Regulation vs Innovation: Navigating the Platform Rules

He spoke about the European Digital Services Act (and the UK’s counterpart), which deals with a through-line: content moderation, advertising transparency, and protection of minors, which now sit at the centre of platform compliance. Pedišić’s take was that balanced systemic risks justify guardrails, but the burden on startups and scaleups is real. The profession’s task is to make compliance tractable, especially for smaller teams with our limited runway of cash.

NIS2 and Patchy Implementation

Cybersecurity obligations under NIS2 are unevenly implemented across the EU. Some member states (including Croatia) have moved faster than others, leaving multinationals to operate in a fragmented landscape. The bottleneck is often a result of limited state capacity rather than resistance, so counsel should plan for rolling localisation.

Tech M&A: What Changes When AI Enters the Room

Within the Tech M&A committee, practitioners agreed to publish model representations and warranties tailored to AI-involved targets a practical step toward common standards. Diligence is shifting from generic questionnaires to AI-specific scrutiny: data provenance and licensing; lawful bases for processing; model governance and evaluation; subcontractor IP and confidentiality; and product security posture.

Watch-outs for in AI deals:

  • Data lineage & rights: Where training and fine-tuning data originated; auditability and deletion rights.
  • Third-party code & models: Open-source licences, API dependencies, and model-as-a-service terms.
  • Safety & performance claims: Evidence behind marketing statements; evaluation datasets; drift monitoring.
  • Customer promises: SLAs and warranties that silently allocate model risk back to the seller.

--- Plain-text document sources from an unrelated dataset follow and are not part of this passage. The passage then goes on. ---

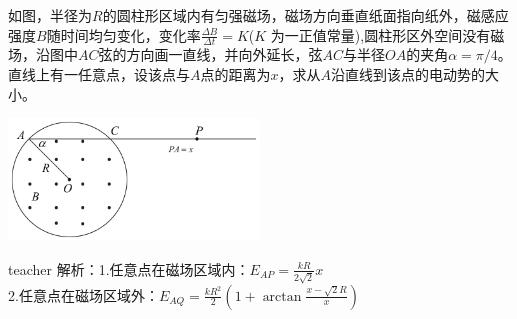 \begin{example}

如图，半径为$R$的圆柱形区域内有匀强磁场，磁场方向垂直纸面指向纸外，磁感应强度$B$随时间均匀变化，变化率$\frac{\Delta B}{\Delta t} = K$($K$ 为一正值常量),圆柱形区外空间没有磁场，沿图中$AC$弦的方向画一直线，并向外延长，弦$AC$与半径$OA$的夹角$\alpha = \pi/4$。
直线上有一任意点，设该点与$A$点的距离为$x$，求从$A$沿直线到该点的电动势的大小。
\begin{flushright}
\includegraphics[width = 0.5\textwidth]{images/mag-23.pdf} 
\end{flushright}
\begin{taggedblock}{teacher}
\noindent
解析：1.任意点在磁场区域内：$E_{AP}=\frac{kR}{2\sqrt{2}}x$
\\2.任意点在磁场区域外：$E_{AQ}=\frac{kR^2}{2}(1+\arctan\frac{x-\sqrt{2}R}{x})$
\end{taggedblock}
\end{example}


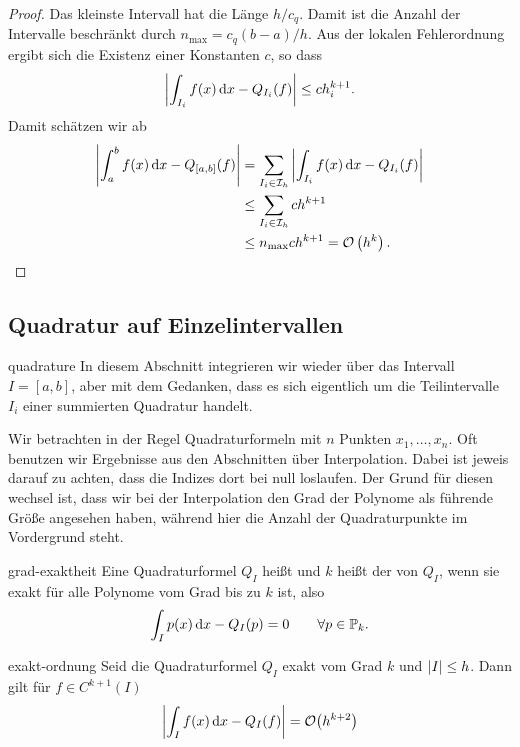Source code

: \begin{proof}
  Das kleinste Intervall hat die Länge $h/c_q$. Damit ist die Anzahl
  der Intervalle beschränkt durch $n_{\max}=c_q (b-a)/h$. Aus der
  lokalen Fehlerordnung ergibt sich die Existenz einer Konstanten $c$,
  so dass
  \begin{gather}
    \left|\int_{I_i} f(x)\,\mathrm{d} x - Q_{I_i}(f)\right| \le c h_i^{k+1}.
  \end{gather}
  Damit schätzen wir ab
  \begin{align}
    \left|\int_a^b f(x)\,\mathrm{d} x - Q_{[a,b]}(f)\right|
    &= \sum_{I_i\in\mathcal I_h}  \left|\int_{I_i} f(x)\,\mathrm{d} x - Q_{I_i}(f)\right|\\
    &\le \sum_{I_i\in\mathcal I_h} c h^{k+1}\\
    & \le n_{\max} c h^{k+1} = \mathcal O\left(h^{k}\right).
  \end{align}
\end{proof}

\subsection{Quadratur auf Einzelintervallen}

\begin{Notation}{quadrature}
  In diesem Abschnitt integrieren wir wieder über das Intervall
  $I=[a,b]$, aber mit dem Gedanken, dass es sich eigentlich um die
  Teilintervalle $I_i$ einer summierten Quadratur handelt.

  Wir betrachten in der Regel Quadraturformeln mit $n$ Punkten
  $x_1,\dots,x_n$. Oft benutzen wir Ergebnisse aus den Abschnitten
  über Interpolation. Dabei ist jeweis darauf zu achten, dass die
  Indizes dort bei null loslaufen. Der Grund für diesen wechsel ist,
  dass wir bei der Interpolation den Grad der Polynome als führende
  Größe angesehen haben, während hier die Anzahl der Quadraturpunkte
  im Vordergrund steht.
\end{Notation}

\begin{Definition}{grad-exaktheit}
  Eine Quadraturformel $Q_I$ heißt  und $k$
  heißt der  von $Q_I$, wenn sie exakt für
  alle Polynome vom Grad bis zu $k$ ist, also
  \begin{gather}
    \int_I p(x)\,\mathrm{d} x - Q_{I}(p) = 0 \qquad \forall p\in \mathbb P_k.
  \end{gather}
\end{Definition}

\begin{Lemma}{exakt-ordnung}
  Seid die Quadraturformel $Q_I$ exakt vom Grad $k$ und
  $\lvert I\rvert \le h$. Dann gilt für $f\in C^{k+1}(I)$
  \begin{gather}
    \left|\int_{I} f(x)\,\mathrm{d} x - Q_{I}(f)\right| = \mathcal O\bigl(h^{k+2}\bigr)
  \end{gather}
\end{Lemma}

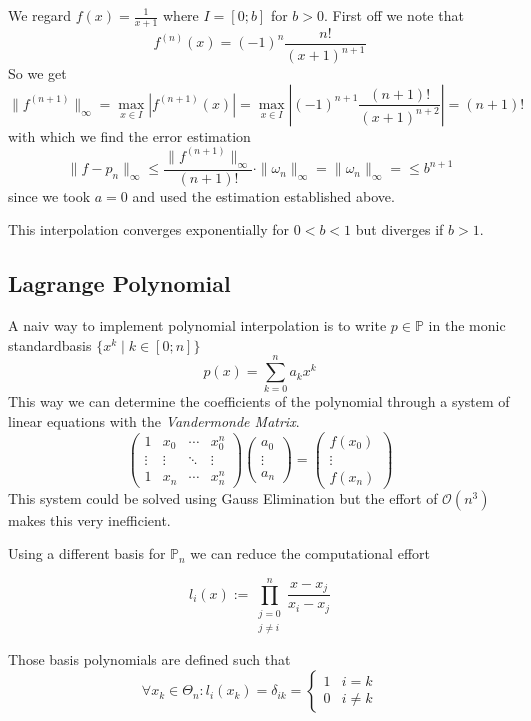 \begin{example}
   We regard \(f(x) = \frac{1}{x + 1}\) where \(I = [0; b]\) for \(b > 0\).
   First off we note that
   \[f^{(n)}(x) = (-1)^n \frac{n!}{(x+1)^{n+1}}\]
   So we get
   \[\|f^{(n+1)}\|_\infty = \max_{x \in I}|f^{(n+1)}(x)| = \max_{x \in I} \left| (-1)^{n+1} \frac{(n+1)!}{(x+1)^{n+2}}\right| = (n+1)!\]
   with which we find the error estimation
   \[\|f - p_n\|_\infty \leq \frac{\|f^{(n+1)}\|_\infty}{(n+1)!} \cdot \|\omega_n\|_\infty = \|\omega_n\|_\infty  = \leq b^{n+1}\]
   since we took \(a = 0\) and used the estimation established above.

   This interpolation converges exponentially for \(0 < b < 1\) but diverges if \(b > 1\).
\end{example}

\subsection{Lagrange Polynomial}
A naiv way to implement polynomial interpolation is to write \(p \in \mathbb{P}\) in the monic standardbasis \(\{x^k \mid k \in [0; n]\}\)
\[p(x) = \sum_{k=0}^n a_k x^k\]
This way we can determine the coefficients of the polynomial through a system of linear equations with the \emph{Vandermonde Matrix}.
\[\begin{pmatrix}
      1 & x_0 & \cdots & x_0^n\\
      \vdots & \vdots & \ddots & \vdots\\
      1 & x_n & \cdots & x_n^n
  \end{pmatrix} \begin{pmatrix}a_0\\ \vdots\\ a_n\end{pmatrix} = \begin{pmatrix}f(x_0)\\ \vdots\\ f(x_n)\end{pmatrix}\]
This system could be solved using Gauss Elimination but the effort of \(\mathcal{O}(n^3)\) makes this very inefficient.

Using a different basis for \(\mathbb{P}_n\) we can reduce the computational effort
\begin{definition}\label{def:lagrange_basis}
   \[l_i(x) := \prod_{\substack{j = 0\\ j \neq i}}^n \frac{x - x_j}{x_i - x_j}\]
\end{definition}
\begin{remark}
   Those basis polynomials are defined such that
   \[\forall x_k \in \Theta_n: l_i(x_k) = \delta_{ik} = \begin{cases}1 & i = k\\0 & i \neq k\end{cases}\]
\end{remark}

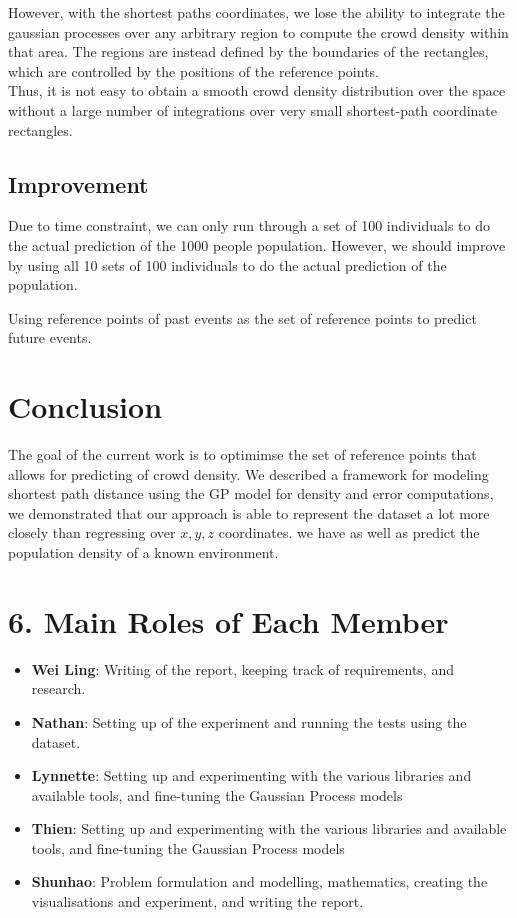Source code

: \documentclass[letterpaper]{article}
\begin{document}
However, with the shortest paths coordinates, we lose the ability to integrate the gaussian processes over any arbitrary region to compute the crowd density within that area. The regions are instead defined by the boundaries of the rectangles, which are controlled by the positions of the reference points.\\

Thus, it is not easy to obtain a smooth crowd density distribution over the space without a large number of integrations over very small shortest-path coordinate rectangles.\\


\subsection{Improvement}

Due to time constraint, we can only run through a set of 100 individuals to do the actual prediction of the 1000 people population. However, we should improve by using all 10 sets of 100 individuals to do the actual prediction of the population.

Using reference points of past events as the set of reference points to predict future events.


\section{Conclusion}

The goal of the current work is to optimimse the set of reference points that allows for predicting of crowd density. We described a framework for modeling shortest path distance using the GP model for density and error computations, we demonstrated that our approach is able to represent the dataset a lot more closely than regressing over $x,y,z$ coordinates. we have as well as predict the population density of a known environment.

\section{6. Main Roles of Each Member}
\begin{itemize}
\item \textbf{Wei Ling}: 
Writing of the report, keeping track of requirements, and research.
\item \textbf{Nathan}: 
Setting up of the experiment and running the tests using the dataset.
\item \textbf{Lynnette}: 
Setting up and experimenting with the various libraries and available tools, and fine-tuning the Gaussian Process models
\item \textbf{Thien}: 
Setting up and experimenting with the various libraries and available tools, and fine-tuning the Gaussian Process models
\item \textbf{Shunhao}: 
Problem formulation and modelling, mathematics, creating the visualisations and experiment, and writing the report.
\end{itemize}



\end{document}
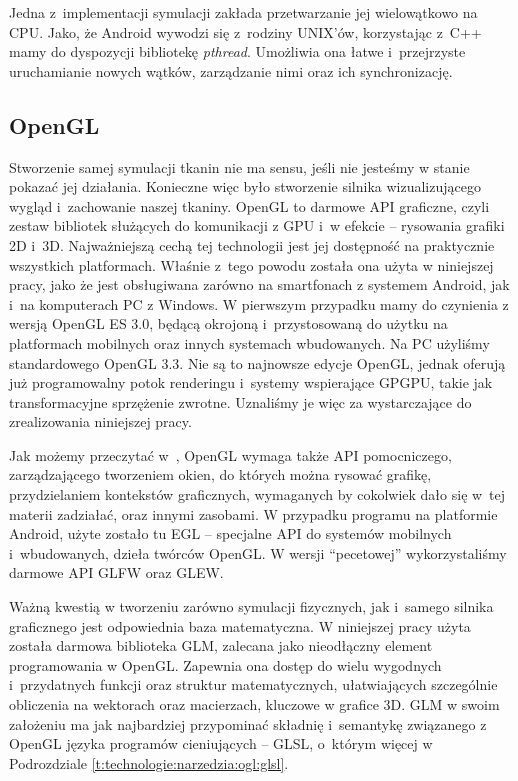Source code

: 		Jedna z~implementacji symulacji zakłada przetwarzanie jej wielowątkowo na CPU. Jako, że Android wywodzi się z~rodziny UNIX'ów, korzystając z~C++ mamy do dyspozycji bibliotekę \emph{pthread}. Umożliwia ona łatwe i~przejrzyste uruchamianie nowych wątków, zarządzanie nimi oraz ich synchronizację.
	
		\subsection{OpenGL}
		\label{t:technologie:narzedzia:ogl}
		
		
		Stworzenie samej symulacji tkanin nie ma sensu, jeśli nie jesteśmy w stanie pokazać jej działania. Konieczne więc było stworzenie silnika wizualizującego wygląd i~zachowanie naszej tkaniny. OpenGL to darmowe API graficzne, czyli zestaw bibliotek służących do komunikacji z GPU i~w efekcie -- rysowania grafiki 2D i~3D. Najważniejszą cechą tej technologii jest jej dostępność na praktycznie wszystkich platformach. Właśnie z~tego powodu została ona użyta w niniejszej pracy, jako że jest obsługiwana zarówno na smartfonach z systemem Android, jak i~na komputerach PC z Windows. W pierwszym przypadku mamy do czynienia z wersją OpenGL ES 3.0, będącą okrojoną i~przystosowaną do użytku na platformach mobilnych oraz innych systemach wbudowanych. Na PC użyliśmy standardowego OpenGL 3.3. Nie są to najnowsze edycje OpenGL, jednak oferują już programowalny potok renderingu i~systemy wspierające GPGPU, takie jak transformacyjne sprzężenie zwrotne. Uznaliśmy je więc za wystarczające do zrealizowania niniejszej pracy.
		
		Jak możemy przeczytać w~\cite{oglspec}, OpenGL wymaga także API pomocniczego, zarządzającego tworzeniem okien, do których można rysować grafikę, przydzielaniem kontekstów graficznych, wymaganych by cokolwiek dało się w~tej materii zadziałać, oraz innymi zasobami. W przypadku programu na platformie Android, użyte zostało tu EGL -- specjalne API do systemów mobilnych i~wbudowanych, dzieła twórców OpenGL. W wersji ``pecetowej'' wykorzystaliśmy darmowe API GLFW oraz GLEW.
		
		Ważną kwestią w tworzeniu zarówno symulacji fizycznych, jak i~samego silnika graficznego jest odpowiednia baza matematyczna. W niniejszej pracy użyta została darmowa biblioteka GLM, zalecana jako nieodłączny element programowania w OpenGL. Zapewnia ona dostęp do wielu wygodnych i~przydatnych funkcji oraz struktur matematycznych, ułatwiających szczególnie obliczenia na wektorach oraz macierzach, kluczowe w grafice 3D. GLM w swoim założeniu ma jak najbardziej przypominać składnię i~semantykę związanego z OpenGL języka programów cieniujących -- GLSL, o~którym więcej w Podrozdziale \ref{t:technologie:narzedzia:ogl:glsl}.
		
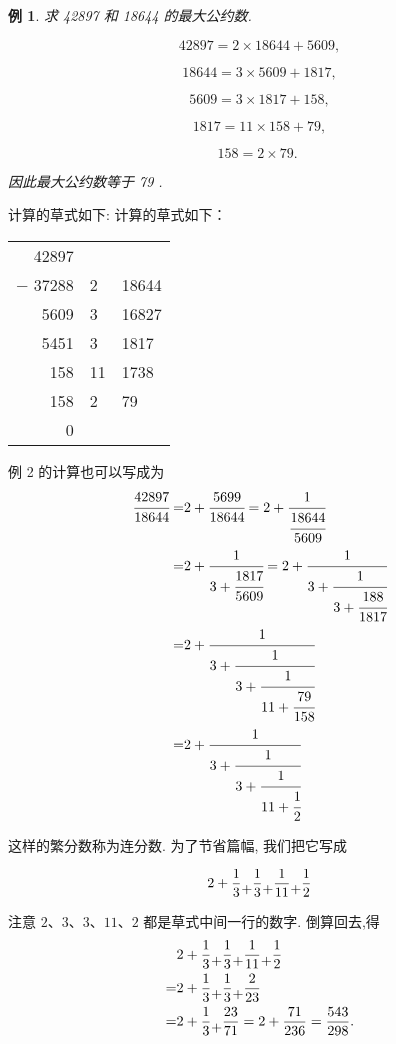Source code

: \documentclass{ctexart}
\newcommand{\cplus}{\raisebox{-1ex}{+}}
\newtheorem{example}{\indent 例}[section]
\begin{document}
\begin{example}
  求 42897 和 18644 的最大公约数.

\[
{42897} = 2 \times {18644} + {5609},
\]

\[
{18644} = 3 \times {5609} + {1817},
\]

\[
{5609} = 3 \times {1817} + {158},
\]

\[
{1817} = {11} \times {158} + {79},
\]

\[
{158} = 2 \times {79}\text{. }
\]

因此最大公约数等于 79 .

\end{example}

计算的草式如下:
计算的草式如下：

\begin{table}[h]
 \centering
\begin{tabular}{r|l|l}
42897 &    &       \\
$-$ 37288 & 2  & 18644 \\ \cline{1-1}
5609  & 3  & 16827 \\ \cline{3-3} 
5451  & 3  & 1817  \\ \cline{1-1}
158   & 11 & 1738  \\ \cline{3-3} 
158   & 2  & 79    \\ \cline{1-1}
0     &    &      
\end{tabular}
\end{table}

例 2 的计算也可以写成为
\begin{align*}
\cfrac{42897}{18644} = &2 + \cfrac{5699}{18644} = 2 + \cfrac{1}{\cfrac{18644}{5609}}\\
= &2 + \cfrac{1}{3 + \cfrac{1817}{5609}} = 2 + \cfrac{1}{3 + \cfrac{1}{3 + \cfrac{188}{1817}}}\\
= &2 + \cfrac{1}{3 + \cfrac{1}{3 + \cfrac{1}{{11} + \cfrac{79}{158}}}}\\
= &2 + \cfrac{1}{3 + \cfrac{1}{3 + \cfrac{1}{{11} + \cfrac{1}{2}}}}
\end{align*}


这样的繁分数称为连分数. 为了节省篇幅, 我们把它写成

\[
2 + \frac{1}{3} \cplus \frac{1}{3} \cplus \frac{1}{11} \cplus \frac{1}{2}
\]

注意 \(2\text{、}3\text{、}3\text{、}{11}\text{、}2\) 都是草式中间一行的数字. 倒算回去,得
\begin{align*}
  &2 + \frac{1}{3} \cplus \frac{1}{3} \cplus \frac{1}{11} \cplus \frac{1}{2}\\
    = &2 + \frac{1}{3} \cplus \frac{1}{3} \cplus \frac{2}{23}\\
= &2 + \frac{1}{3} \cplus \frac{23}{71} = 2 + \frac{71}{236} = \frac{543}{298}.
\end{align*}
\end{document}

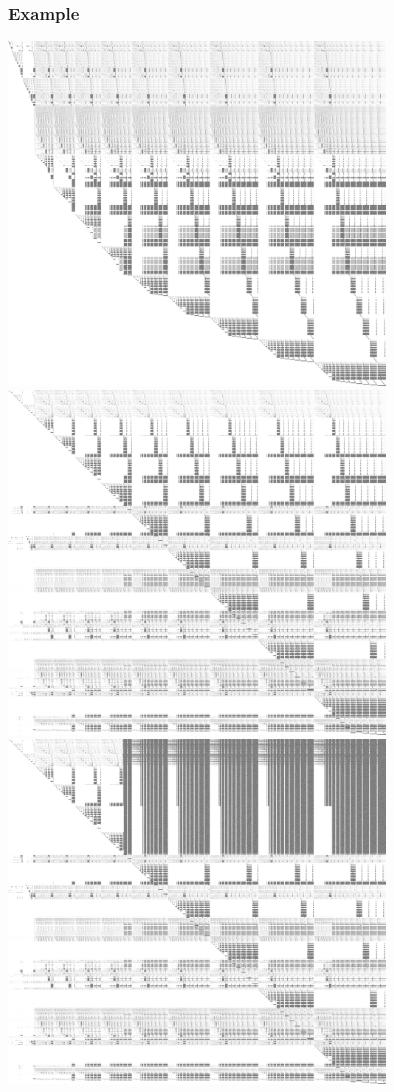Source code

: \documentclass[11pt]{beamer}
\begin{document}
\begin{frame}[allowframebreaks]
\frametitle{Example}
\begin{center}
\vspace{-1.2em}
\includegraphics[width=0.75\textwidth]{./hfe_25_5_echelonize_step_000.png}\\\framebreak
\includegraphics[width=0.75\textwidth]{./hfe_25_5_echelonize_step_001.png}\\\framebreak
\includegraphics[width=0.75\textwidth]{./hfe_25_5_echelonize_step_002.png}\\\framebreak

\end{center}
\end{frame}
\end{document}
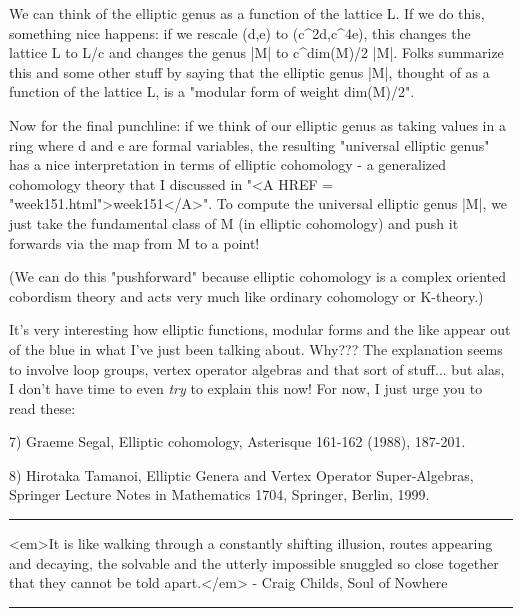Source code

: We can think of the elliptic genus as a function of the lattice L.   
If we do this, something nice happens: if we rescale (d,e) to (c^{2d},c^{4e}), this changes the 
lattice L to L/c and changes the genus |M| to c^{dim(M)/2} |M|.  Folks 
summarize this and some other stuff by saying that the elliptic genus |M|, 
thought of as a function of the lattice L, is a "modular form of 
weight dim(M)/2".

Now for the final punchline: if we think of our elliptic genus as taking
values in a ring where d and e are formal variables, the resulting
"universal elliptic genus" has a nice interpretation in terms
of elliptic cohomology - a generalized cohomology theory that I
discussed in "<A HREF = "week151.html">week151</A>".  To
compute the universal elliptic genus |M|, we just take the fundamental
class of M (in elliptic cohomology) and push it forwards via the map
from M to a point!

(We can do this "pushforward" because elliptic cohomology is a
complex oriented cobordism theory and acts very much like ordinary
cohomology or K-theory.)

It's very interesting how elliptic functions, modular forms and the like
appear out of the blue in what I've just been talking about.  Why???
The explanation seems to involve loop groups, vertex operator algebras and
that sort of stuff... but alas, I don't have time to even \emph{try} 
to explain this now!  For now, I just urge you to read these:

7) Graeme Segal, Elliptic cohomology, Asterisque 161-162 (1988), 187-201.  

8) Hirotaka Tamanoi, Elliptic Genera and Vertex Operator Super-Algebras,
Springer Lecture Notes in Mathematics 1704, Springer, Berlin, 1999.






 \par\noindent\rule{\textwidth}{0.4pt}
<em>It is like walking through a constantly shifting illusion, 
routes appearing and decaying, the solvable and the utterly impossible
snuggled so close together that they cannot be told apart.</em> - 
Craig Childs, Soul of Nowhere
\par\noindent\rule{\textwidth}{0.4pt}


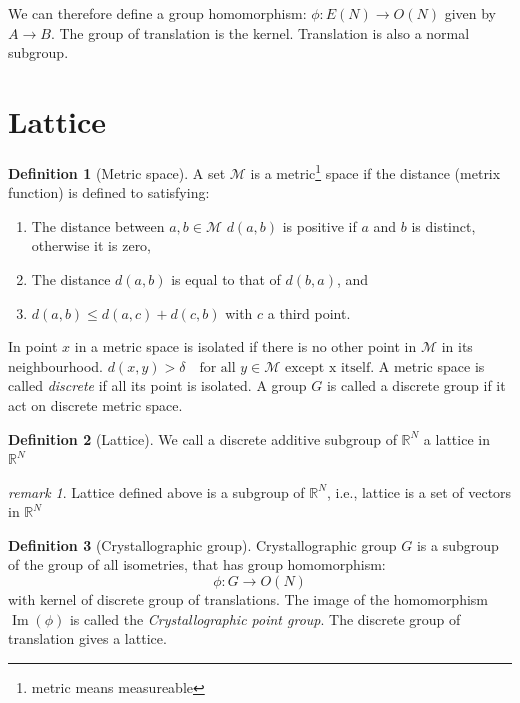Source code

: \documentclass{amsart}
\newcommand{\setM}{\mathcal{M}}
\theoremstyle{remark}
\newtheorem*{remark}{remark}
\theoremstyle{remark}
\theoremstyle{definition}
\newtheorem*{definition}{Definition}
\DeclareMathOperator{\Image}{Im}
\begin{document}
We can therefore define a group homomorphism: $\phi\colon E(N)\to O(N)$ given by $A\to B$. 
The group of translation is the kernel. Translation is also a normal subgroup.

\vspace{10pt}
\section*{Lattice}
\begin{definition}
    [Metric space]
    A set $\setM$ is a metric\footnote{metric means measureable} space if the distance (metrix function) 
    is defined to satisfying:
    \begin{enumerate}
        \item The distance between $a, b \in \setM$ $d(a,b)$ is positive if $a$ and $b$ is distinct, otherwise it is zero,
        \item The distance $d(a,b)$ is equal to that of $d(b,a)$, and 
        \item $d(a,b) \leq d(a,c) + d(c,b)$ with $c$ a third point.
    \end{enumerate}
\end{definition}

In point $x$ in a metric space is isolated if there is no other point in $\setM$ in its 
neighbourhood. $d(x,y)> \delta \quad \text{for all } y\in\setM \text{ except x itself}$.
A metric space is called \emph{discrete} if all its point is isolated. A group $G$ is called 
a discrete group if it act on discrete metric space. 

\begin{definition}
    [Lattice]
    We call a discrete additive subgroup of $\mathbb{R}^N$ a lattice in $\mathbb{R}^N$
\end{definition}
\begin{remark}
Lattice defined above is a subgroup of $\mathbb{R}^N$, 
i.e., lattice is a set of vectors in $\mathbb{R}^N$
\end{remark}

\begin{definition}
    [Crystallographic group]
    Crystallographic group $G$ is a subgroup of the group of all isometries, that has group 
    homomorphism:
    \begin{equation*}
        \phi\colon G \to O(N)
    \end{equation*}
    with kernel of discrete group of translations. The image of the homomorphism $\Image(\phi)$
    is called the \emph{Crystallographic point group}. 
    The discrete group of translation gives a lattice.
\end{definition}
\end{document}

Law-Firm AI: Useful, But Mind the Guardrails

Firms are experimenting—marketing copy, first-pass drafting, and legal research with tools like Harvey and Legora—yet language coverage and data-security boundaries limit broader deployment. Pedišić emphasised that internal policies (no sensitive client data in public tools; mandatory transparency to supervising lawyers when AI is used) need to be drafted and consistently monitored.

Disputes Go Digital: AI in Arbitration (Pilot)

Pedišić pointed out a notable development the American Arbitration Association is piloting AI-supported arbitration for construction disputes up to USD 100,000. AI will generate a draft summary of facts and a proposed decision for the arbitrator; the parties can review and comment before a human-signed award issues. Early use cases are “commodity-type” matters with high document regularity, promising speed and cost without displacing adjudicative judgment.

Cookies After the Cookie Banner: PETs on the Rise

With the long-mooted e-Privacy Regulation stalled, the current directive still requires consent for non-essential cookies. Privacy-enhancing technologies (PETs)—including anonymisation and pseudonymisation techniques may reduce dependency on third-party cookies and the associated consent friction, but adoption depends on coordinated action between brands and ad-tech vendors.

What General Counsels and Deal Teams Should Do Next

  1. Operationalise AI diligence: Add data provenance and model-risk annexes to your standard diligence packs.
  2. Localise cybersecurity compliance: Stand up jurisdiction-specific NIS2 playbooks.
  3. Refresh platform governance: Align trust-and-safety, ads transparency and minor-protection policies with DSA/UK norms.
  4. Codify firm-side AI use: Policy, training, and disclosure keep it simple and auditable.
  5. Scan disputes portfolios: Where claims are repeatable and low-value, explore AI-assisted procedures to compress cycle time.

Bottom line: The profession is moving from abstract “innovation talk” to concrete artefacts, model clauses, playbooks, and pilots that accelerate execution while containing risk. Lawyers who package complexity into repeatable workflows will set the pace in 2026, and we look forward to ITech law in the coming year and further practice updates.